# What the exercise asks
Go through the following data and transcribe exactly the stretch of lines from the one holding "## This tools" to the one holding "- To separate", both included.

# Material for this exercise
######

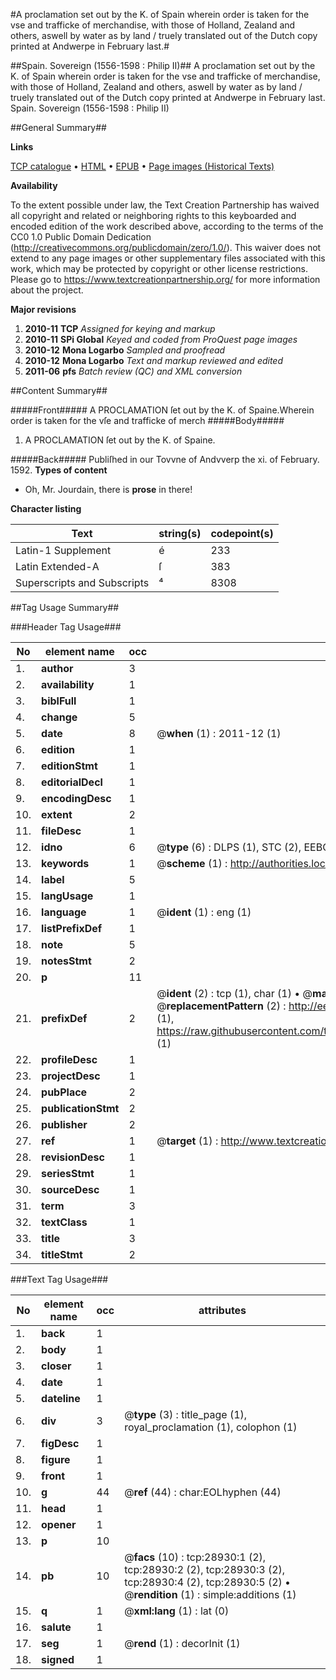 #A proclamation set out by the K. of Spain wherein order is taken for the vse and trafficke of merchandise, with those  of Holland, Zealand and others, aswell by water as by land / truely translated out of the Dutch copy printed at Andwerpe in February last.#

##Spain. Sovereign (1556-1598 : Philip II)##
A proclamation set out by the K. of Spain wherein order is taken for the vse and trafficke of merchandise, with those  of Holland, Zealand and others, aswell by water as by land / truely translated out of the Dutch copy printed at Andwerpe in February last.
Spain. Sovereign (1556-1598 : Philip II)

##General Summary##

**Links**

[TCP catalogue](http://www.ota.ox.ac.uk/tcp/)  • 
[HTML](http://tei.it.ox.ac.uk/tcp/Texts-HTML/free/A08/A08105.html)  • 
[EPUB](http://tei.it.ox.ac.uk/tcp/Texts-EPUB/free/A08/A08105.epub) • 
[Page images (Historical Texts)](https://historicaltexts.jisc.ac.uk/eebo-33151106e)

**Availability**

To the extent possible under law, the Text Creation Partnership has waived all copyright and related or neighboring rights to this keyboarded and encoded edition of the work described above, according to the terms of the CC0 1.0 Public Domain Dedication (http://creativecommons.org/publicdomain/zero/1.0/). This waiver does not extend to any page images or other supplementary files associated with this work, which may be protected by copyright or other license restrictions. Please go to https://www.textcreationpartnership.org/ for more information about the project.

**Major revisions**

1. __2010-11__ __TCP__ *Assigned for keying and markup*
1. __2010-11__ __SPi Global__ *Keyed and coded from ProQuest page images*
1. __2010-12__ __Mona Logarbo__ *Sampled and proofread*
1. __2010-12__ __Mona Logarbo__ *Text and markup reviewed and edited*
1. __2011-06__ __pfs__ *Batch review (QC) and XML conversion*

##Content Summary##

#####Front#####
A PROCLAMATION ſet out by the K. of Spaine.Wherein order is taken for the vſe and trafficke of merch
#####Body#####

1. A PROCLAMATION ſet out by the K. of Spaine.

#####Back#####
Publiſhed in our Tovvne of Andvverp the xi. of February. 1592.
**Types of content**

  * Oh, Mr. Jourdain, there is **prose** in there!

**Character listing**


|Text|string(s)|codepoint(s)|
|---|---|---|
|Latin-1 Supplement|é|233|
|Latin Extended-A|ſ|383|
|Superscripts             and Subscripts|⁴|8308|

##Tag Usage Summary##

###Header Tag Usage###

|No|element name|occ|attributes|
|---|---|---|---|
|1.|__author__|3||
|2.|__availability__|1||
|3.|__biblFull__|1||
|4.|__change__|5||
|5.|__date__|8| @__when__ (1) : 2011-12 (1)|
|6.|__edition__|1||
|7.|__editionStmt__|1||
|8.|__editorialDecl__|1||
|9.|__encodingDesc__|1||
|10.|__extent__|2||
|11.|__fileDesc__|1||
|12.|__idno__|6| @__type__ (6) : DLPS (1), STC (2), EEBO-CITATION (1), OCLC (1), VID (1)|
|13.|__keywords__|1| @__scheme__ (1) : http://authorities.loc.gov/ (1)|
|14.|__label__|5||
|15.|__langUsage__|1||
|16.|__language__|1| @__ident__ (1) : eng (1)|
|17.|__listPrefixDef__|1||
|18.|__note__|5||
|19.|__notesStmt__|2||
|20.|__p__|11||
|21.|__prefixDef__|2| @__ident__ (2) : tcp (1), char (1)  •  @__matchPattern__ (2) : ([0-9\-]+):([0-9IVX]+) (1), (.+) (1)  •  @__replacementPattern__ (2) : http://eebo.chadwyck.com/downloadtiff?vid=$1&page=$2 (1), https://raw.githubusercontent.com/textcreationpartnership/Texts/master/tcpchars.xml#$1 (1)|
|22.|__profileDesc__|1||
|23.|__projectDesc__|1||
|24.|__pubPlace__|2||
|25.|__publicationStmt__|2||
|26.|__publisher__|2||
|27.|__ref__|1| @__target__ (1) : http://www.textcreationpartnership.org/docs/. (1)|
|28.|__revisionDesc__|1||
|29.|__seriesStmt__|1||
|30.|__sourceDesc__|1||
|31.|__term__|3||
|32.|__textClass__|1||
|33.|__title__|3||
|34.|__titleStmt__|2||


###Text Tag Usage###

|No|element name|occ|attributes|
|---|---|---|---|
|1.|__back__|1||
|2.|__body__|1||
|3.|__closer__|1||
|4.|__date__|1||
|5.|__dateline__|1||
|6.|__div__|3| @__type__ (3) : title_page (1), royal_proclamation (1), colophon (1)|
|7.|__figDesc__|1||
|8.|__figure__|1||
|9.|__front__|1||
|10.|__g__|44| @__ref__ (44) : char:EOLhyphen (44)|
|11.|__head__|1||
|12.|__opener__|1||
|13.|__p__|10||
|14.|__pb__|10| @__facs__ (10) : tcp:28930:1 (2), tcp:28930:2 (2), tcp:28930:3 (2), tcp:28930:4 (2), tcp:28930:5 (2)  •  @__rendition__ (1) : simple:additions (1)|
|15.|__q__|1| @__xml:lang__ (1) : lat (0)|
|16.|__salute__|1||
|17.|__seg__|1| @__rend__ (1) : decorInit (1)|
|18.|__signed__|1||
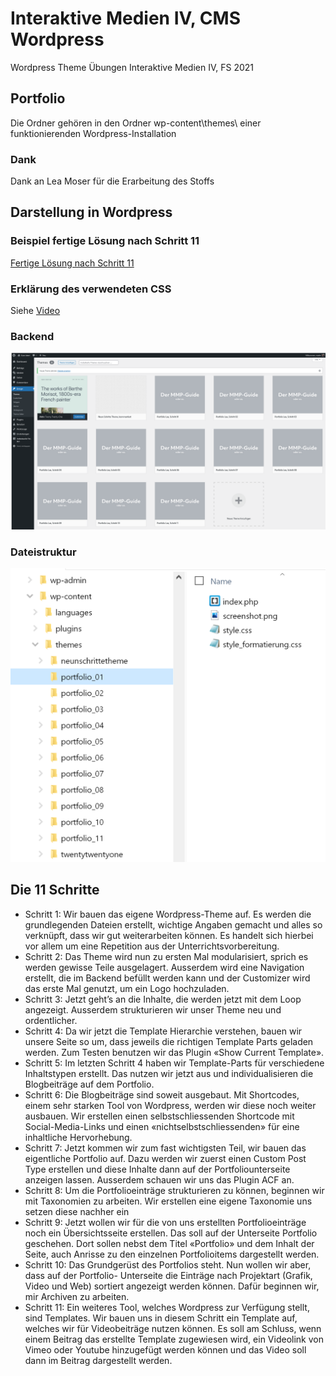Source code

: # Interaktive Medien IV, CMS Wordpress
Wordpress Theme Übungen Interaktive Medien IV, FS 2021
## Portfolio
Die Ordner gehören in den Ordner wp-content\themes\ einer funktionierenden Wordpress-Installation  
### Dank
Dank an Lea Moser für die Erarbeitung des Stoffs  
## Darstellung in Wordpress
### Beispiel fertige Lösung nach Schritt 11
<a href="https://537449-50.web1.fh-htwchur.ch" target="_blank">Fertige Lösung nach Schritt 11</a>
### Erklärung des verwendeten CSS
Siehe <a href="https://youtu.be/6oQ0hVDDVkQ" target="_blank">Video</a>
### Backend
!["Wordpress Backend, Menü Design"](img_readme/wp_01.png?raw=true "Wordpress Backend, Menü Design")
### Dateistruktur
!["Wordpress Dateistruktur"](img_readme/wp_02.png?raw=true "Wordpress Dateistruktur")
## Die 11 Schritte
- Schritt 1: Wir bauen das eigene Wordpress-Theme auf. Es werden die grundlegenden Dateien erstellt, wichtige Angaben gemacht und alles so verknüpft, dass wir gut weiterarbeiten können. Es handelt sich hierbei vor allem um eine Repetition aus der Unterrichtsvorbereitung.
- Schritt 2: Das Theme wird nun zu ersten Mal modularisiert, sprich es werden gewisse Teile ausgelagert. Ausserdem wird eine Navigation erstellt, die im Backend befüllt werden kann und der Customizer wird das erste Mal genutzt, um ein Logo hochzuladen.
- Schritt 3: Jetzt geht’s an die Inhalte, die werden jetzt mit dem Loop angezeigt. Ausserdem strukturieren wir unser Theme neu und ordentlicher.
- Schritt 4: Da wir jetzt die Template Hierarchie verstehen, bauen wir unsere Seite so um, dass jeweils die richtigen Template Parts geladen werden. Zum Testen benutzen wir das Plugin «Show Current Template».
- Schritt 5: Im letzten Schritt 4 haben wir Template-Parts für verschiedene Inhaltstypen erstellt. Das nutzen wir jetzt aus und individualisieren die Blogbeiträge auf dem Portfolio.
- Schritt 6: Die Blogbeiträge sind soweit ausgebaut. Mit Shortcodes, einem sehr starken Tool von Wordpress, werden wir diese noch weiter ausbauen. Wir erstellen einen selbstschliessenden Shortcode mit Social-Media-Links und einen «nichtselbstschliessenden» für eine inhaltliche Hervorhebung.
- Schritt 7: Jetzt kommen wir zum fast wichtigsten Teil, wir bauen das eigentliche Portfolio auf. Dazu werden wir zuerst einen Custom Post Type erstellen und diese Inhalte dann auf der Portfoliounterseite anzeigen lassen. Ausserdem schauen wir uns das Plugin ACF an.
- Schritt 8: Um die Portfolioeinträge strukturieren zu können, beginnen wir mit Taxonomien zu arbeiten. Wir erstellen eine eigene Taxonomie uns setzen diese nachher ein
- Schritt 9: Jetzt wollen wir für die von uns erstellten Portfolioeinträge noch ein Übersichtsseite erstellen. Das soll auf der Unterseite Portfolio geschehen. Dort sollen nebst dem Titel «Portfolio» und dem Inhalt der Seite, auch Anrisse zu den einzelnen Portfolioitems dargestellt werden.
- Schritt 10: Das Grundgerüst des Portfolios steht. Nun wollen wir aber, dass auf der Portfolio- Unterseite die Einträge nach Projektart (Grafik, Video und Web) sortiert angezeigt werden können. Dafür beginnen wir, mir Archiven zu arbeiten.
- Schritt 11: Ein weiteres Tool, welches Wordpress zur Verfügung stellt, sind Templates. Wir bauen uns in diesem Schritt ein Template auf, welches wir für Videobeiträge nutzen können. Es soll am Schluss, wenn einem Beitrag das erstellte Template zugewiesen wird, ein Videolink von Vimeo oder Youtube hinzugefügt werden können und das Video soll dann im Beitrag dargestellt werden.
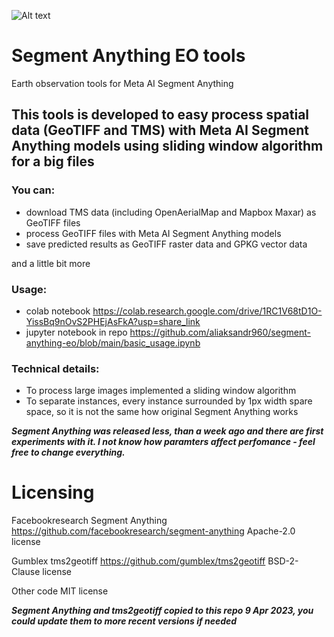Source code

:
![Alt text](title_sameo.png?raw=true "Title")

# Segment Anything EO tools
Earth observation tools for Meta AI Segment Anything

## This tools is developed to easy process spatial data (GeoTIFF and TMS) with Meta AI Segment Anything models using sliding window algorithm for a big files

### You can:
- download TMS data (including OpenAerialMap and Mapbox Maxar) as GeoTIFF files
- process GeoTIFF files with Meta AI Segment Anything models
- save predicted results as GeoTIFF raster data and GPKG vector data

and a little bit more

### Usage:
- colab notebook https://colab.research.google.com/drive/1RC1V68tD1O-YissBq9nOvS2PHEjAsFkA?usp=share_link
- jupyter notebook in repo https://github.com/aliaksandr960/segment-anything-eo/blob/main/basic_usage.ipynb

### Technical details:
- To process large images implemented a sliding window algorithm
- To separate instances, every instance surrounded by 1px width spare space, so it is not the same how original Segment Anything works

***Segment Anything was released less, than a week ago and there are first experiments with it. I not know how paramters affect perfomance - feel free to change everything.***

# Licensing

Facebookresearch Segment Anything https://github.com/facebookresearch/segment-anything
Apache-2.0 license 

Gumblex tms2geotiff https://github.com/gumblex/tms2geotiff
BSD-2-Clause license 

Other code MIT license

***Segment Anything and tms2geotiff copied to this repo 9 Apr 2023, you could update them to more recent versions if needed***
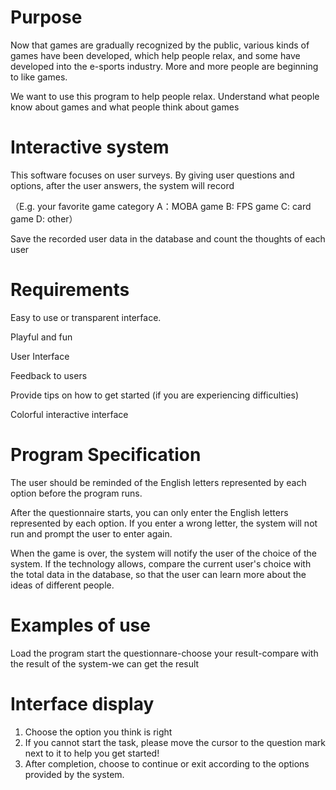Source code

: 
# Purpose
Now that games are gradually recognized by the public, various kinds of games have been developed, which help people relax, and some have developed into the e-sports industry. More and more people are beginning to like games. 

We want to use this program to help people relax. Understand what people know about games and what people think about games

# Interactive system
This software focuses on user surveys. By giving user questions and options, after the user answers, the system will record

（E.g. your favorite game category  A：MOBA game B: FPS game C: card game D: other）

Save the recorded user data in the database and count the thoughts of each user


# Requirements

Easy to use or transparent interface.

Playful and fun

User Interface

Feedback to users

Provide tips on how to get started (if you are experiencing difficulties)

Colorful interactive interface

# Program Specification
The user should be reminded of the English letters represented by each option before the program runs.

After the questionnaire starts, you can only enter the English letters represented by each option. If you enter a wrong letter, the system will not run and prompt the user to enter again.

When the game is over, the system will notify the user of the choice of the system. If the technology allows, compare the current user's choice with the total data in the database, so that the user can learn more about the ideas of different people.

# Examples of use  
Load the program start the questionnare-choose your result-compare with the result of the system-we can get the result

# Interface display           
                                        
1. Choose the option you think is right                                             
2. If you cannot start the task, please move the cursor to the question mark next to it to help you get started!                                                     
3. After completion, choose to continue or exit according to the options provided by the system. 
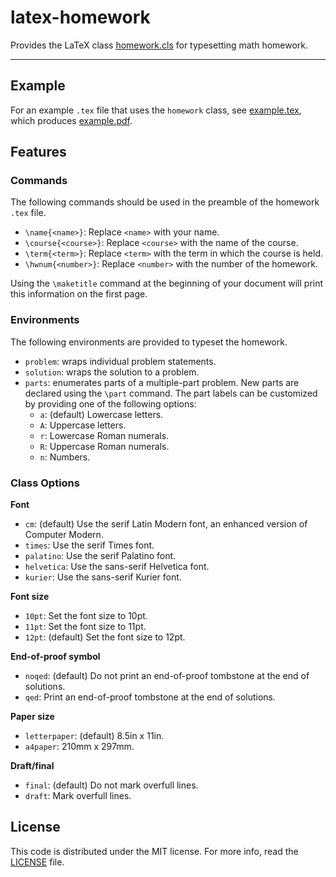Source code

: # latex-homework

Provides the LaTeX class [homework.cls](homework.cls) for typesetting math homework.

*****************

## Example

For an example `.tex` file that uses the `homework` class, see [example.tex](example.tex), which produces [example.pdf](example.pdf).

## Features

### Commands

The following commands should be used in the preamble of the homework `.tex` file.

* `\name{<name>}`:
  Replace `<name>` with your name.
* `\course{<course>}`:
  Replace `<course>` with the name of the course.
* `\term{<term>}`:
  Replace `<term>` with the term in which the course is held.
* `\hwnum{<number>}`:
  Replace `<number>` with the number of the homework.

Using the `\maketitle` command at the beginning of your document will print this information on the first page.

### Environments

The following environments are provided to typeset the homework.

* `problem`:
  wraps individual problem statements.
* `solution`:
  wraps the solution to a problem.
* `parts`:
  enumerates parts of a multiple-part problem.
  New parts are declared using the `\part` command.
  The part labels can be customized by providing one of the following options:
    * `a`:
      (default) Lowercase letters.
    * `A`:
      Uppercase letters.
    * `r`:
      Lowercase Roman numerals.
    * `R`:
      Uppercase Roman numerals.
    * `n`:
      Numbers.

### Class Options

**Font**

* `cm`:
  (default) Use the serif Latin Modern font, an enhanced version of Computer Modern.
* `times`:
  Use the serif Times font.
* `palatino`:
  Use the serif Palatino font.
* `helvetica`:
  Use the sans-serif Helvetica font.
* `kurier`:
  Use the sans-serif Kurier font.

**Font size**

* `10pt`:
  Set the font size to 10pt.
* `11pt`:
  Set the font size to 11pt.
* `12pt`:
  (default) Set the font size to 12pt.

**End-of-proof symbol**

* `noqed`:
  (default) Do not print an end-of-proof tombstone at the end of solutions.
* `qed`:
  Print an end-of-proof tombstone at the end of solutions.

**Paper size**

* `letterpaper`:
  (default) 8.5in x 11in.
* `a4paper`:
  210mm x 297mm.

**Draft/final**

* `final`:
  (default) Do not mark overfull lines.
* `draft`:
  Mark overfull lines.

## License

This code is distributed under the MIT license. For more info, read the [LICENSE](LICENSE) file.
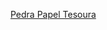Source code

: <a href="https://samuel-365.github.io/exercicios/scissors-and-paper/index.html"> Pedra Papel Tesoura</a>
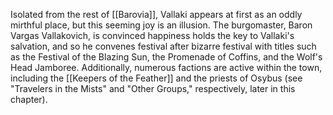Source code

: Isolated from the rest of [[Barovia]], Vallaki appears at first as an oddly mirthful place, but this seeming joy is an illusion. The burgomaster, Baron Vargas Vallakovich, is convinced happiness holds the key to Vallaki's salvation, and so he convenes festival after bizarre festival with titles such as the Festival of the Blazing Sun, the Promenade of Coffins, and the Wolf's Head Jamboree. Additionally, numerous factions are active within the town, including the [[Keepers of the Feather]] and the priests of Osybus (see "Travelers in the Mists" and "Other Groups," respectively, later in this chapter).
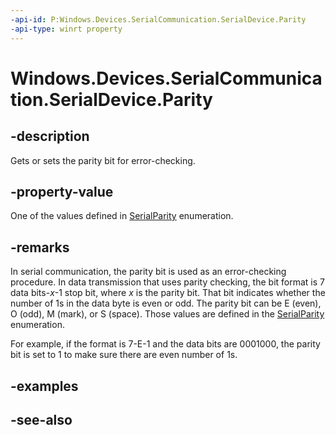 ----api-id: P:Windows.Devices.SerialCommunication.SerialDevice.Parity
-api-type: winrt property
---<!-- Property syntaxpublic Windows.Devices.SerialCommunication.SerialParity Parity { get;  set; }--># Windows.Devices.SerialCommunication.SerialDevice.Parity## -descriptionGets or sets the parity bit for error-checking.## -property-valueOne of the values defined in [SerialParity](serialparity.md) enumeration.## -remarksIn serial communication, the parity bit is used as an error-checking procedure. In data transmission that uses parity checking, the bit format is 7 data bits-*x*-1 stop bit, where *x* is the parity bit. That bit indicates whether the number of 1s in the data byte is even or odd. The parity bit can be E (even), O (odd), M (mark), or S (space). Those values are defined in the [SerialParity](serialparity.md) enumeration.For example, if the format is 7-E-1 and the data bits are 0001000, the parity bit is set to 1 to make sure there are even number of 1s.## -examples## -see-also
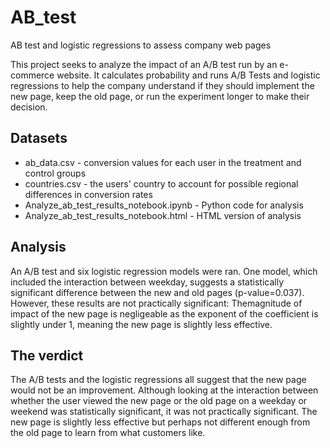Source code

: # AB_test
AB test and logistic regressions to assess company web pages

This project seeks to analyze the impact of an A/B test run by an e-commerce website. It calculates probability and runs A/B Tests and logistic regressions to help the company understand if they should implement the new page, keep the old page, or run the experiment longer to make their decision.

## Datasets
* ab_data.csv - conversion values for each user in the treatment and control groups 
* countries.csv - the users' country to account for possible regional differences in conversion rates
* Analyze_ab_test_results_notebook.ipynb - Python code for analysis
* Analyze_ab_test_results_notebook.html - HTML version of analysis

## Analysis

An A/B test and six logistic regression models were ran. One model, which included the interaction between weekday, suggests a statistically significant difference between the new and old pages (p-value=0.037). However, these results are not practically significant: Themagnitude of impact of the new page is negligeable as the exponent of the coefficient is slightly under 1, meaning the new page is slightly less effective.

## The verdict

The A/B tests and the logistic regressions all suggest that the new page would not be an improvement. Although looking at the interaction between whether the user viewed the new page or the old page on a weekday or weekend was statistically significant, it was not practically significant. The new page is slightly less effective but perhaps not different enough from the old page to learn from what customers like.
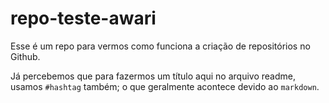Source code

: # repo-teste-awari

Esse é um repo para vermos como funciona a criação de repositórios no Github.

Já percebemos que para fazermos um título aqui no arquivo readme, usamos `#hashtag` também; o que geralmente acontece devido ao `markdown`.
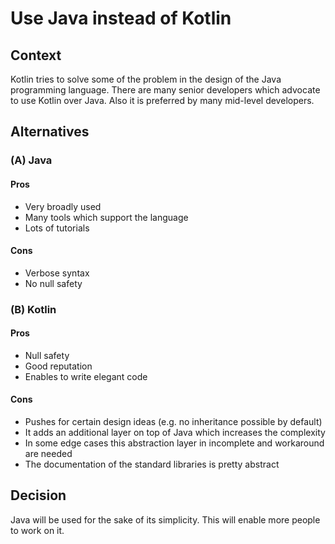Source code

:# Use Java instead of Kotlin

## Context

Kotlin tries to solve some of the problem in the design of the Java programming language.
There are many senior developers which advocate to use Kotlin over Java.
Also it is preferred by many mid-level developers.

## Alternatives

### (A) Java

#### Pros

- Very broadly used
- Many tools which support the language
- Lots of tutorials

#### Cons

- Verbose syntax
- No null safety

### (B) Kotlin

#### Pros

- Null safety
- Good reputation
- Enables to write elegant code
#### Cons

- Pushes for certain design ideas (e.g. no inheritance possible by default)
- It adds an additional layer on top of Java which increases the complexity
- In some edge cases this abstraction layer in incomplete and workaround are needed
- The documentation of the standard libraries is pretty abstract

## Decision

Java will be used for the sake of its simplicity.
This will enable more people to work on it.
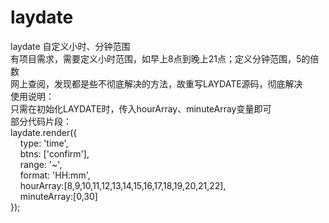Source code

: # laydate
laydate  自定义小时、分钟范围  
有项目需求，需要定义小时范围，如早上8点到晚上21点；定义分钟范围，5的倍数  
网上查阅，发现都是些不彻底解决的方法，故重写LAYDATE源码，彻底解决  
使用说明：  
只需在初始化LAYDATE时，传入hourArray、minuteArray变量即可  
部分代码片段：  
laydate.render({  
      &nbsp;&nbsp;&nbsp;&nbsp;type: 'time',  
      &nbsp;&nbsp;&nbsp;&nbsp;btns: ['confirm'],  
      &nbsp;&nbsp;&nbsp;&nbsp;range: '~',  
      &nbsp;&nbsp;&nbsp;&nbsp;format: 'HH:mm',  
      &nbsp;&nbsp;&nbsp;&nbsp;hourArray:[8,9,10,11,12,13,14,15,16,17,18,19,20,21,22],  
      &nbsp;&nbsp;&nbsp;&nbsp;minuteArray:[0,30]  
});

######

# Exercise output
## This tools is developed to easy process spatial data (GeoTIFF and TMS) with Meta AI Segment Anything models using sliding window algorithm for a big files

### You can:
- download TMS data (including OpenAerialMap and Mapbox Maxar) as GeoTIFF files
- process GeoTIFF files with Meta AI Segment Anything models
- save predicted results as GeoTIFF raster data and GPKG vector data

and a little bit more

### Usage:
- colab notebook https://colab.research.google.com/drive/1RC1V68tD1O-YissBq9nOvS2PHEjAsFkA?usp=share_link
- jupyter notebook in repo https://github.com/aliaksandr960/segment-anything-eo/blob/main/basic_usage.ipynb

### Technical details:
- To process large images implemented a sliding window algorithm
- To separate instances, every instance surrounded by 1px width spare space, so it is not the same how original Segment Anything works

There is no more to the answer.